This week, Attorney General William Barr joined Vice President Mike Pence in condemning the harrowing recent rise of “nationwide injunctions” as anti-constitutional judicial power grabs that disturb the carefully calibrated separation of powers system that the Constitution’s Framers so sagaciously devised.
In a Tuesday speech to the American Law Institute, Barr went after “improper use of nationwide injunctions against policies of all stripes” and said that the use of the injunctions to block policy gives district courts “unprecedented power.”
“One judge can, in effect, cancel the policy with the stroke of the pen,” he said. “No official in the United States government can exercise that kind of nationwide power, with the sole exception of the President. And the Constitution subjects him to nationwide election, among other constitutional checks, as a prerequisite to wielding that power.” …
He went on to emphasize the magnitude and increase of the injunctions, pointing out that the use of the rulings has increased dramatically since President Trump was inaugurated and contrasted the prevalence of the orders with those under Trump’s Democratic predecessor.
As a factual and historical matter, Barr is completely correct about the anti-constitutional remedy having only recently increased so dramatically in its judicial deployment. A much-discussed 2017 Harvard Law Review article by law professor Samuel Bray surveyed the entire history of the “nationwide injunction” and concluded the following:
Power in the American political system is pervasively divided — through federalism, through the separation of powers, and through the sprawling system of federal courts. A legal question is resolved through patience and the consideration of many minds. Which system is better, if starting from scratch, is a difficult question. The question of which system obtains in the United States is easy to answer: a fragmented, many-minds system. In a system like ours, there is no room for the national injunction.
Pence’s recent rhetoric on the issue closely matched Barr’s. As Conservative Review noted, Pence actually went so far as to vow that the Trump administration would try to challenge the practice in court:
The Supreme Court of the United States must clarify that district judges can decide no more than the cases before them. And it’s imperative that we restore the historic tradition that district judges do not set policy for the whole nation. In the days ahead, our administration will seek opportunities to put this very question before the Supreme Court to ensure that decisions affecting every American are made either by those elected to represent the American people or by the highest court in the land.
As I noted in a Daily Wire op-ed earlier this month, Supreme Court Justice Clarence Thomas recently excoriated the “nationwide injunction” in no uncertain terms:
Justice Clarence Thomas, likely the most authentically originalist jurist to ever sit on the U.S. Supreme Court, objected to “nationwide injunctions” in a stirring concurrence last year in the “travel ban” case of Trump v. Hawaii.
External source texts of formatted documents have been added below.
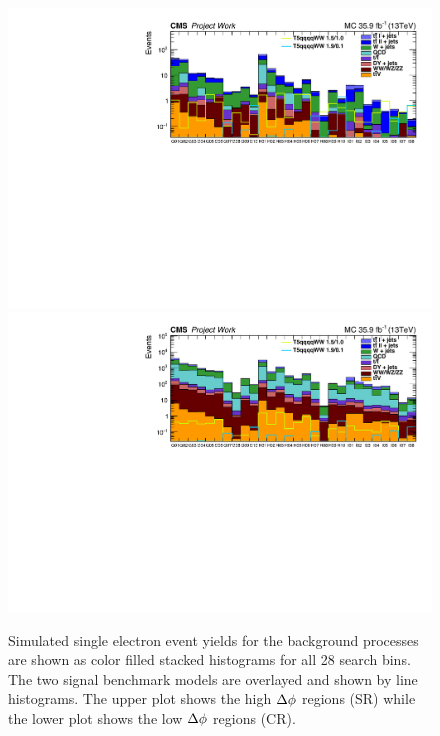  \begin{figure}[!hbt]
    \begin{center}
 \includegraphics[width=0.95 \textwidth]{Plots/analysis/signalRegions/MC__ele__SR}\\
   \includegraphics[width=0.95 \textwidth]{Plots/analysis/signalRegions/MC__ele__CR}
  \caption{ \label{fig:MCcounts_ele} Simulated single electron event yields for the background processes are shown as color filled stacked histograms for all 28 search bins. The two signal benchmark models are overlayed and shown by line histograms. The upper plot shows the high $\Delta \phi$ regions (SR) while the lower plot shows the low $\Delta \phi$ regions (CR).
  }
   \end{center}
\end{figure}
As Thomas observed, no congressional statute expressly grants federal judges the authority to issue “nationwide injunctions” as remedies, and there is similarly no historical Anglo-American tradition of equitable relief that would permit such a broad, all-encompassing remedy. As Thomas wrote, “[t]hese injunctions are a recent development, emerging for the first time in the 1960s and dramatically increasing in popularity only very recently. And they appear to conflict with several traditional rules of equity, as well as the original understanding of the judicial role.” Furthermore, “[f]or most of our history, courts understood judicial power as fundamentall[y] the power to render judgments in individual cases.”
Constitutionalists ought to unreservedly cheer on the Trump administration’s seemingly systemic assault upon this lawless judicial practice.